Collection entries:
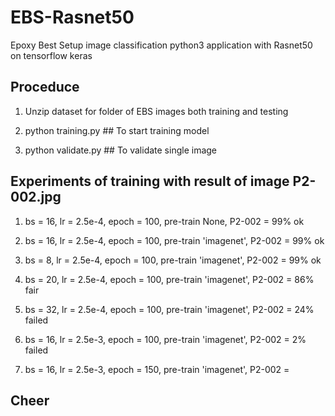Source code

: # EBS-Rasnet50
Epoxy Best Setup image classification python3 application with Rasnet50 on tensorflow keras

## Proceduce

1. Unzip dataset for folder of EBS images both training and testing

2. python training.py ## To start training model

3. python validate.py ## To validate single image

## Experiments of training with result of image P2-002.jpg 

1. bs = 16, lr = 2.5e-4, epoch = 100, pre-train None, P2-002 = 99%   ok

2. bs = 16, lr = 2.5e-4, epoch = 100, pre-train 'imagenet', P2-002 = 99%   ok

3. bs = 8, lr = 2.5e-4, epoch = 100, pre-train 'imagenet', P2-002 = 99%   ok

4. bs = 20, lr = 2.5e-4, epoch = 100, pre-train 'imagenet', P2-002 = 86%   fair

5. bs = 32, lr = 2.5e-4, epoch = 100, pre-train 'imagenet', P2-002 = 24%   failed

6. bs = 16, lr = 2.5e-3, epoch = 100, pre-train 'imagenet', P2-002 = 2%   failed

7. bs = 16, lr = 2.5e-3, epoch = 150, pre-train 'imagenet', P2-002 = 

## Cheer
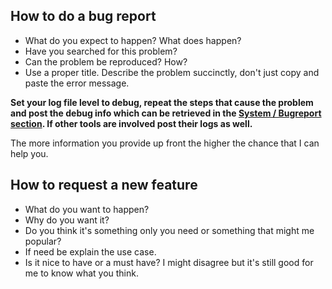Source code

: ## How to do a bug report

* What do you expect to happen? What does happen? 
* Have you searched for this problem? 
* Can the problem be reproduced? How?
* Use a proper title. Describe the problem succinctly, don't just copy and paste the error message.

**Set your log file level to debug, repeat the steps that cause the problem and post the debug info which can be retrieved in the [System / Bugreport section](http://127.0.0.1:5075/nzbhydra/system/bugreport). If other tools are involved post their logs as well.**

The more information you provide up front the higher the chance that I can help you.

## How to request a new feature
* What do you want to happen?
* Why do you want it?
* Do you think it's something only you need or something that might me popular?
* If need be explain the use case.
* Is it nice to have or a must have? I might disagree but it's still good for me to know what you think.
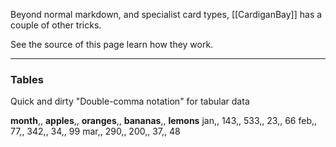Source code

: Beyond normal markdown, and specialist card types, [[CardiganBay]] has a couple of other tricks.

See the source of this page learn how they work.

----

### Tables

Quick and dirty "Double-comma notation" for tabular data

**month**,, **apples**,, **oranges**,, **bananas**,, **lemons**
jan,, 143,, 533,, 23,, 66
feb,, 77,, 342,, 34,, 99
mar,, 290,, 200,, 37,, 48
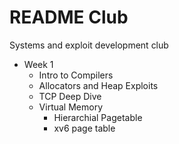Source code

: # README Club

Systems and exploit development club

* Week 1
  * Intro to Compilers
  * Allocators and Heap Exploits
  * TCP Deep Dive
  * Virtual Memory
    * Hierarchial Pagetable
    * xv6 page table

* **WHAT IS REQUIRED**: Output the entries above verbatim, with no picture included.

* **TASK RESULT**:
Source code

: # EBS-Rasnet50
Epoxy Best Setup image classification python3 application with Rasnet50 on tensorflow keras

## Proceduce

1. Unzip dataset for folder of EBS images both training and testing

2. python training.py ## To start training model

3. python validate.py ## To validate single image

## Experiments of training with result of image P2-002.jpg 

1. bs = 16, lr = 2.5e-4, epoch = 100, pre-train None, P2-002 = 99%   ok

2. bs = 16, lr = 2.5e-4, epoch = 100, pre-train 'imagenet', P2-002 = 99%   ok

3. bs = 8, lr = 2.5e-4, epoch = 100, pre-train 'imagenet', P2-002 = 99%   ok

4. bs = 20, lr = 2.5e-4, epoch = 100, pre-train 'imagenet', P2-002 = 86%   fair

5. bs = 32, lr = 2.5e-4, epoch = 100, pre-train 'imagenet', P2-002 = 24%   failed

6. bs = 16, lr = 2.5e-3, epoch = 100, pre-train 'imagenet', P2-002 = 2%   failed

7. bs = 16, lr = 2.5e-3, epoch = 150, pre-train 'imagenet', P2-002 = 

## Cheer
Source code

: ## How to do a bug report

* What do you expect to happen? What does happen? 
* Have you searched for this problem? 
* Can the problem be reproduced? How?
* Use a proper title. Describe the problem succinctly, don't just copy and paste the error message.

**Set your log file level to debug, repeat the steps that cause the problem and post the debug info which can be retrieved in the [System / Bugreport section](http://127.0.0.1:5075/nzbhydra/system/bugreport). If other tools are involved post their logs as well.**

The more information you provide up front the higher the chance that I can help you.

## How to request a new feature
* What do you want to happen?
* Why do you want it?
* Do you think it's something only you need or something that might me popular?
* If need be explain the use case.
* Is it nice to have or a must have? I might disagree but it's still good for me to know what you think.
Source code

: Beyond normal markdown, and specialist card types, [[CardiganBay]] has a couple of other tricks.

See the source of this page learn how they work.

----

### Tables

Quick and dirty "Double-comma notation" for tabular data

**month**,, **apples**,, **oranges**,, **bananas**,, **lemons**
jan,, 143,, 533,, 23,, 66
feb,, 77,, 342,, 34,, 99
mar,, 290,, 200,, 37,, 48
Source code

: # README Club

Systems and exploit development club

* Week 1
  * Intro to Compilers
  * Allocators and Heap Exploits
  * TCP Deep Dive
  * Virtual Memory
    * Hierarchial Pagetable
    * xv6 page table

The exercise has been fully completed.